Check every line of the data below for "more". Copy each one that has it.

*** Source data ***

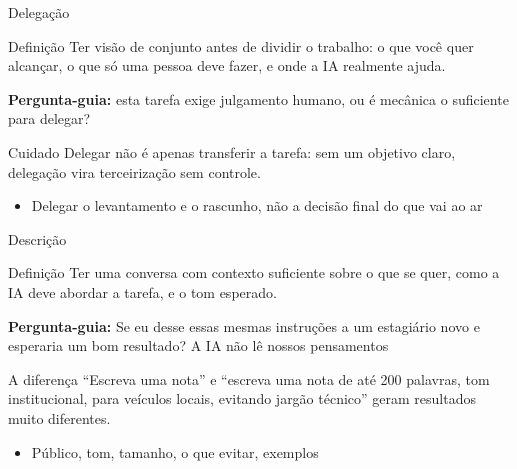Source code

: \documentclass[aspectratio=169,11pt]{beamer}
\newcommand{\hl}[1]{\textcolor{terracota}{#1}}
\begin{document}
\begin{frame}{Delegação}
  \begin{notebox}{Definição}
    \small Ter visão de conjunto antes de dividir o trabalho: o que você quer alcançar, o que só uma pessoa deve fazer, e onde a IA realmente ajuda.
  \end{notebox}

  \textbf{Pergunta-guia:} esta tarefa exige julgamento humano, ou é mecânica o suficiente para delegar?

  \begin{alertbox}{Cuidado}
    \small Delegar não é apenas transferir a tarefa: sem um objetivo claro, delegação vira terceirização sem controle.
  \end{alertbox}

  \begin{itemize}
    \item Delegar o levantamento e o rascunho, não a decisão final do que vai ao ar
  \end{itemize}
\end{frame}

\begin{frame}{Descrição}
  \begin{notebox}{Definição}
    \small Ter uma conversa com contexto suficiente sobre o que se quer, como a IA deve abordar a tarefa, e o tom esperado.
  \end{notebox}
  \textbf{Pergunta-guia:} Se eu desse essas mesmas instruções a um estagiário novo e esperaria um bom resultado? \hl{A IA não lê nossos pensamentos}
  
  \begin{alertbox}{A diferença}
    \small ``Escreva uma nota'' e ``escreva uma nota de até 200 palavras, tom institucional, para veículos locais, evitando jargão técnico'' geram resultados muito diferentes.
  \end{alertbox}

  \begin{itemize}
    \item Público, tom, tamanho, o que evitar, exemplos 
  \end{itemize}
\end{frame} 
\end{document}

*** End of Source data ***
*** Source data ***

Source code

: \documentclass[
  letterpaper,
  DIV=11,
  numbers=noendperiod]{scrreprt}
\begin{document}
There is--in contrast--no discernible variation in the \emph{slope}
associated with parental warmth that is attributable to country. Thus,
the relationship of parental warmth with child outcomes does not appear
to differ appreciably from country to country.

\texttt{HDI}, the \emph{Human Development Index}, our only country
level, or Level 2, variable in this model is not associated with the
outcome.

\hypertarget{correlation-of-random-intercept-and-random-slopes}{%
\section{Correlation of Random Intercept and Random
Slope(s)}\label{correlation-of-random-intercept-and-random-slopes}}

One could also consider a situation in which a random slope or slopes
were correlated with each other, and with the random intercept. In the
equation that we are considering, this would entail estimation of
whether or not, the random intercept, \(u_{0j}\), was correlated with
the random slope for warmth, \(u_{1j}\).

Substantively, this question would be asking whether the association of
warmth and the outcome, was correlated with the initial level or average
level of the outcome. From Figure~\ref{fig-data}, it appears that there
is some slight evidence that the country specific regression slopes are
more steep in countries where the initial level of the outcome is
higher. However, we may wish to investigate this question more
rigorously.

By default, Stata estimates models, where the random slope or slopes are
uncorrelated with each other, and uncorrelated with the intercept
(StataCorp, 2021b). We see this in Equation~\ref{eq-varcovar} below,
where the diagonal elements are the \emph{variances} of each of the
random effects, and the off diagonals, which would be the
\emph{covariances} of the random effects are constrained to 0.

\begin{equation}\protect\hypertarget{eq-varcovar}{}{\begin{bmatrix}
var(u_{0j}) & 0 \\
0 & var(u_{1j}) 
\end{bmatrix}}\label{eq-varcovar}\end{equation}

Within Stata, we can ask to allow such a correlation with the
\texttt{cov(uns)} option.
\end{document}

*** End of Source data ***

**Answer section**:
more steep in countries where the initial level of the outcome is
higher. However, we may wish to investigate this question more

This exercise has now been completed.